Scientific classification
- Kingdom: Animalia
- Phylum: Chordata
- Class: Amphibia
- Order: Anura
- Family: Hylidae
- Genus: Duellmanohyla
- Species: D. chamulae
- Binomial name: Duellmanohyla chamulae (Duellman, 1961)
- Synonyms: Ptychohyla chamulae Duellman, 1961

= Chamula mountain brook frog =

- Authority: (Duellman, 1961)
- Conservation status: EN
- Synonyms: Ptychohyla chamulae Duellman, 1961

Species of amphibian

The Chamula mountain brook frog (Duellmanohyla chamulae) is a species of frog in the family Hylidae endemic to Chiapas, Mexico. Its natural habitats are moist montane forests. It is threatened by habitat destruction and has been rated as "endangered" by the IUCN.

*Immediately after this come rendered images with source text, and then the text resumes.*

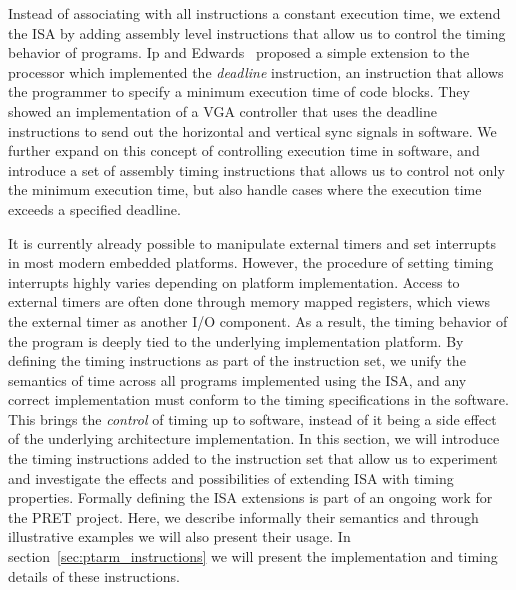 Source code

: Instead of associating with all instructions a constant execution time, we extend the ISA by adding assembly level instructions that allow us to control the timing behavior of programs. 
Ip and Edwards~\cite{ip2006processor} proposed a simple extension to the processor which implemented the \emph{deadline} instruction, an instruction that allows the programmer to specify a minimum execution time of code blocks.
They showed an implementation of a VGA controller that uses the deadline instructions to send out the horizontal and vertical sync signals in software.
We further expand on this concept of controlling execution time in software, and introduce a set of assembly timing instructions that allows us to 
control not only the minimum execution time, but also handle cases where the execution time exceeds a specified deadline.

It is currently already possible to manipulate external timers and set interrupts in most modern embedded platforms.
However, the procedure of setting timing interrupts highly varies depending on platform implementation.
Access to external timers are often done through memory mapped registers, which views the external timer as another I/O component.
As a result, the timing behavior of the program is deeply tied to the underlying implementation platform.
By defining the timing instructions as part of the instruction set, we unify the semantics of time across all programs implemented using the ISA, and any correct implementation must conform to the timing specifications in the software.
This brings the \emph{control} of timing up to software, instead of it being a side effect of the underlying architecture implementation.  
In this section, we will introduce the timing instructions added to the instruction set that allow us to experiment and investigate the effects and possibilities of extending ISA with timing properties.
Formally defining the ISA extensions is part of an ongoing work for the PRET project.
Here, we describe informally their semantics and through illustrative examples we will also present their usage. 
In section~\ref{sec:ptarm_instructions} we will present the implementation and timing details of these instructions.

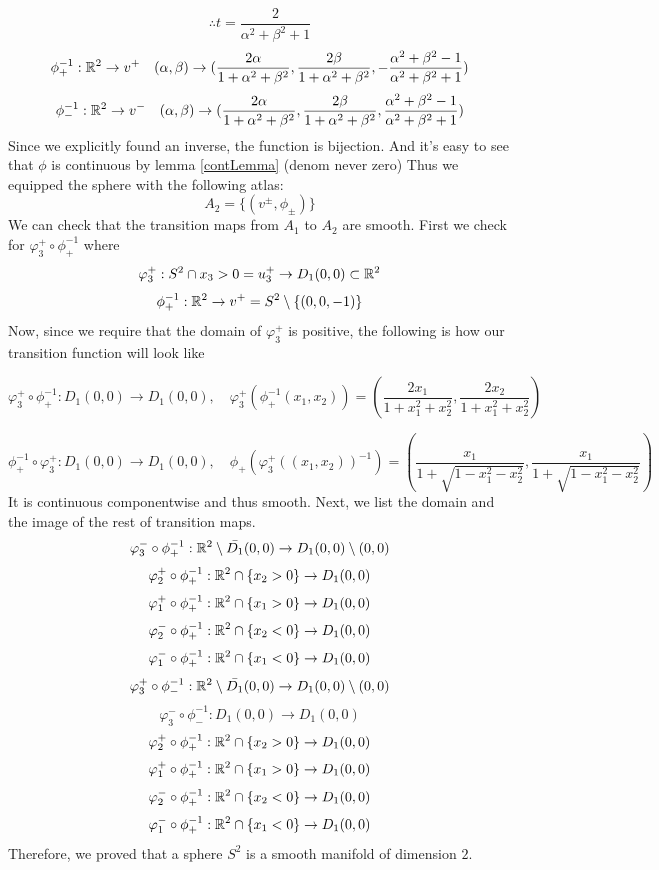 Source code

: \documentclass[11pt,a4paper]{report}
\begin{document}
$$ \therefore t = \frac{2}{\alpha^2 + \beta^2 +1 } $$
$$ \phi_{+}^{-1}:
\mathbb{R}^2 \to v^{+} 
\quad (\alpha, \beta)  \to
( \frac{2 \alpha}{1+\alpha^2+\beta^2},
  \frac{2 \beta}{1+\alpha^2+\beta^2},
  - \frac{\alpha^2+\beta^2-1}{\alpha^2+\beta^2+1})
$$
$$ \phi_{-}^{-1}:
\mathbb{R}^2 \to v^{-}
\quad (\alpha,\beta) \to
( \frac{2\alpha}{1+\alpha^2+\beta^2}, 
\frac{2\beta}{1+\alpha^2+\beta^2}, 
 \frac{\alpha^2 + \beta^2 -1}{\alpha^2+\beta^2+1} )
$$
Since we explicitly found an inverse, the function is bijection.
\newline
And it's easy to see that $\phi$ is continuous by lemma \ref{contLemma} (denom never zero)
Thus we equipped the sphere with the following atlas:
$$ A_2 = \{(v^{\pm},\phi_{\pm}) \} $$
We can check that the transition maps from $A_1$ to $A_2$ are smooth. \newline
First we check for $\varphi_3^{+} \circ \phi_{+}^{-1}$ where
$$ \varphi_3^{+}: S^2 \cap {x_3 > 0} = u_3^{+} \to D_1(0,0) \subset \mathbb{R}^2 $$
$$ \phi_{+}^{-1}: \mathbb{R}^2 \to v^{+} = S^2 \setminus \{ (0,0,-1) \} $$
Now, since we require that the domain of $\varphi_3^{+}$ is positive, the following is how our transition function will look like

$$\varphi_3^{+} \circ \phi_{+}^{-1}: D_1 (0,0) \to D_1(0,0), \quad \varphi_3^{+}( \phi_{+}^{-1}(x_1,x_2)) = (\frac{2x_1}{1+x_1^2+x_2^2}, \frac{2x_2}{1+x_1^2+x_2^2})$$

$$ \phi_{+}^{-1} \circ \varphi_3^{+}: D_1 (0,0) \to D_1(0,0), \quad  \phi_{+}(\varphi_3^{+}((x_1,x_2) )^{-1}) = (\frac{x_1}{1+\sqrt{1-x_1^2-x_2^2}}, \frac{x_1}{1+\sqrt{1-x_1^2-x_2^2}})$$
It is continuous componentwise and thus smooth.
Next, we list the domain and the image of the rest of transition maps.
$$\varphi_3^{-} \circ \phi_{+}^{-1}: \mathbb{R}^2 \setminus \bar{D_1} (0,0) \to D_1(0,0) \setminus (0,0)$$
$$\varphi_2^{+} \circ \phi_{+}^{-1}: \mathbb{R}^2 \cap \{ x_2 > 0 \} \to D_1 (0,0)$$
$$\varphi_1^{+} \circ \phi_{+}^{-1}: \mathbb{R}^2 \cap \{ x_1 > 0 \} \to D_1 (0,0)$$
$$\varphi_2^{-} \circ \phi_{+}^{-1}: \mathbb{R}^2 \cap \{ x_2 < 0 \} \to D_1 (0,0)$$
$$\varphi_1^{-} \circ \phi_{+}^{-1}: \mathbb{R}^2 \cap \{ x_1 < 0 \} \to D_1 (0,0)$$
$$\varphi_3^{+} \circ \phi_{-}^{-1}: \mathbb{R}^2 \setminus \bar{D_1} (0,0) \to D_1(0,0) \setminus (0,0)$$
$$\varphi_3^{-} \circ \phi_{-}^{-1}: D_1 (0,0) \to D_1(0,0) $$
$$\varphi_2^{+} \circ \phi_{+}^{-1}: \mathbb{R}^2 \cap \{ x_2 > 0 \} \to D_1 (0,0)$$
$$\varphi_1^{+} \circ \phi_{+}^{-1}: \mathbb{R}^2 \cap \{ x_1 > 0 \} \to D_1 (0,0)$$
$$\varphi_2^{-} \circ \phi_{+}^{-1}: \mathbb{R}^2 \cap \{ x_2 < 0 \} \to D_1 (0,0)$$
$$\varphi_1^{-} \circ \phi_{+}^{-1}: \mathbb{R}^2 \cap \{ x_1 < 0 \} \to D_1 (0,0)$$
Therefore, we proved that a sphere $S^2$ is a smooth manifold of dimension $2$.
\end{document}
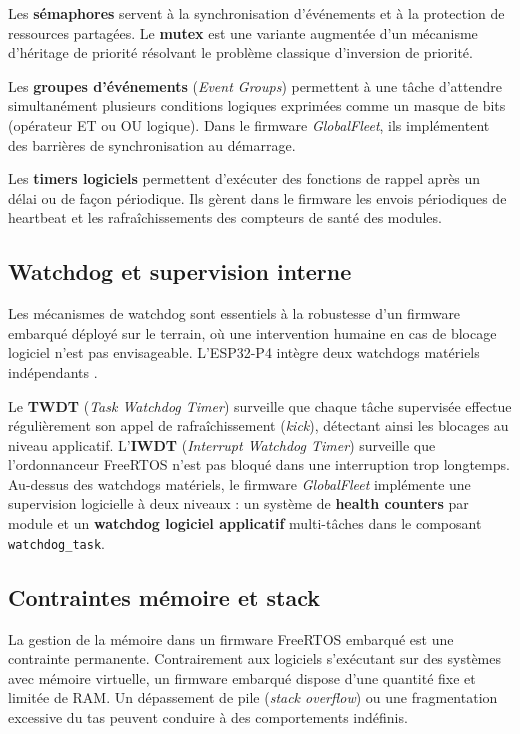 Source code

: Les \textbf{sémaphores} servent à la synchronisation d'événements et
à la protection de ressources partagées. Le \textbf{mutex} est une
variante augmentée d'un mécanisme d'héritage de priorité résolvant
le problème classique d'inversion de priorité.

Les \textbf{groupes d'événements} (\textit{Event Groups}) permettent
à une tâche d'attendre simultanément plusieurs conditions logiques
exprimées comme un masque de bits (opérateur ET ou OU logique). Dans
le firmware \textit{GlobalFleet}, ils implémentent des barrières de
synchronisation au démarrage.

Les \textbf{timers logiciels} permettent d'exécuter des fonctions
de rappel après un délai ou de façon périodique. Ils gèrent dans le
firmware les envois périodiques de heartbeat et les rafraîchissements
des compteurs de santé des modules.

\subsection{Watchdog et supervision interne}
\label{subsec:watchdog}

Les mécanismes de watchdog sont essentiels à la robustesse d'un
firmware embarqué déployé sur le terrain, où une intervention humaine
en cas de blocage logiciel n'est pas envisageable. L'ESP32-P4 intègre
deux watchdogs matériels indépendants \cite{espressif_esp32p4}.

Le \textbf{TWDT} (\textit{Task Watchdog Timer}) surveille que chaque
tâche supervisée effectue régulièrement son appel de rafraîchissement
(\textit{kick}), détectant ainsi les blocages au niveau applicatif.
L'\textbf{IWDT} (\textit{Interrupt Watchdog Timer}) surveille que
l'ordonnanceur FreeRTOS n'est pas bloqué dans une interruption trop
longtemps.
\newpage
Au-dessus des watchdogs matériels, le firmware \textit{GlobalFleet}
implémente une supervision logicielle à deux niveaux : un système de
\textbf{health counters} par module et un \textbf{watchdog logiciel
applicatif} multi-tâches dans le composant \texttt{watchdog\_task}.

\subsection{Contraintes mémoire et stack}
\label{subsec:mem_stack}

La gestion de la mémoire dans un firmware FreeRTOS embarqué est une
contrainte permanente. Contrairement aux logiciels s'exécutant sur
des systèmes avec mémoire virtuelle, un firmware embarqué dispose
d'une quantité fixe et limitée de RAM. Un dépassement de pile
(\textit{stack overflow}) ou une fragmentation excessive du tas
peuvent conduire à des comportements indéfinis.

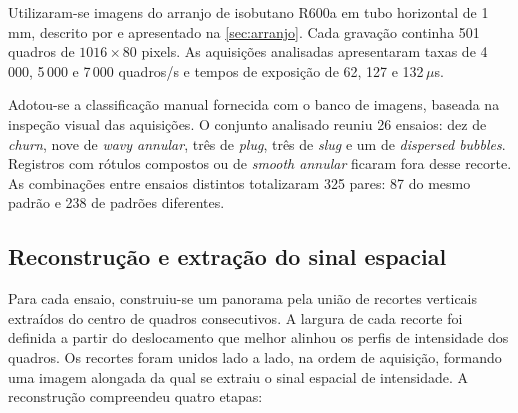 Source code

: Utilizaram-se imagens do arranjo de isobutano R600a em tubo horizontal de 1\,mm,
descrito por  e apresentado na \autoref{sec:arranjo}.
Cada gravação continha 501 quadros de $1016\times80$ pixels.
As aquisições analisadas apresentaram taxas de 4\,000, 5\,000 e 7\,000 quadros/s
e tempos de exposição de 62, 127 e 132\,$\mu$s.

Adotou-se a classificação manual fornecida com o banco de imagens, baseada
na inspeção visual das aquisições. O conjunto analisado reuniu 26 ensaios:
dez de \textit{churn}, nove de \textit{wavy annular}, três de \textit{plug}, três de
\textit{slug} e um de \textit{dispersed bubbles}. Registros com rótulos compostos ou de
\textit{smooth annular} ficaram fora desse recorte.
As combinações entre ensaios distintos totalizaram 325 pares: 87 do mesmo
padrão e 238 de padrões diferentes.

\subsection{Reconstrução e extração do sinal espacial}\label{sec:met-extracao}

Para cada ensaio, construiu-se um panorama pela união de recortes verticais
extraídos do centro de quadros consecutivos. A largura de cada recorte foi
definida a partir do deslocamento que melhor alinhou os perfis de intensidade
dos quadros. Os recortes foram unidos lado a lado, na ordem de aquisição,
formando uma imagem alongada da qual se extraiu o sinal espacial de intensidade.
A reconstrução compreendeu quatro etapas:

==Distribution and habitat==
The Chamula mountain brook frog is known only from the northern side of the Central Highlands of Chiapas in the state of Chiapas, Mexico. All known localities are between Jitotol and Soluschiapa. It inhabits the moist cloud forests at altitudes of over 1600 m.

==Ecology==
Frogs in the genus Duellmanohyla breed in fast-flowing mountain streams. To adapt to this habitat, the frogs have a moderate degree of webbing on the forefeet and on some digits of the hind-feet. Egg-laying has not been observed in this and other species in the genus, and it is thought that the females may deposit their eggs on the foliage above the water of swift-flowing mountain streams, the tadpoles then falling into the stream when they hatch. The tadpoles have dangling oral discs by which they can attach themselves to the substrate.

==Status==
The total area of occupancy of the Chamula mountain brook frog is less than 5000 km2 and it is only known from five locations. The montane cloud forests where it lives are under threat from human activities, and although this is quite a common species where it is found, populations of these frogs are thought to be declining. Another possible threat is the fungal disease of amphibians, chytridiomycosis. For these reasons, the International Union for Conservation of Nature (IUCN) has assessed the conservation status of this frog as being "endangered".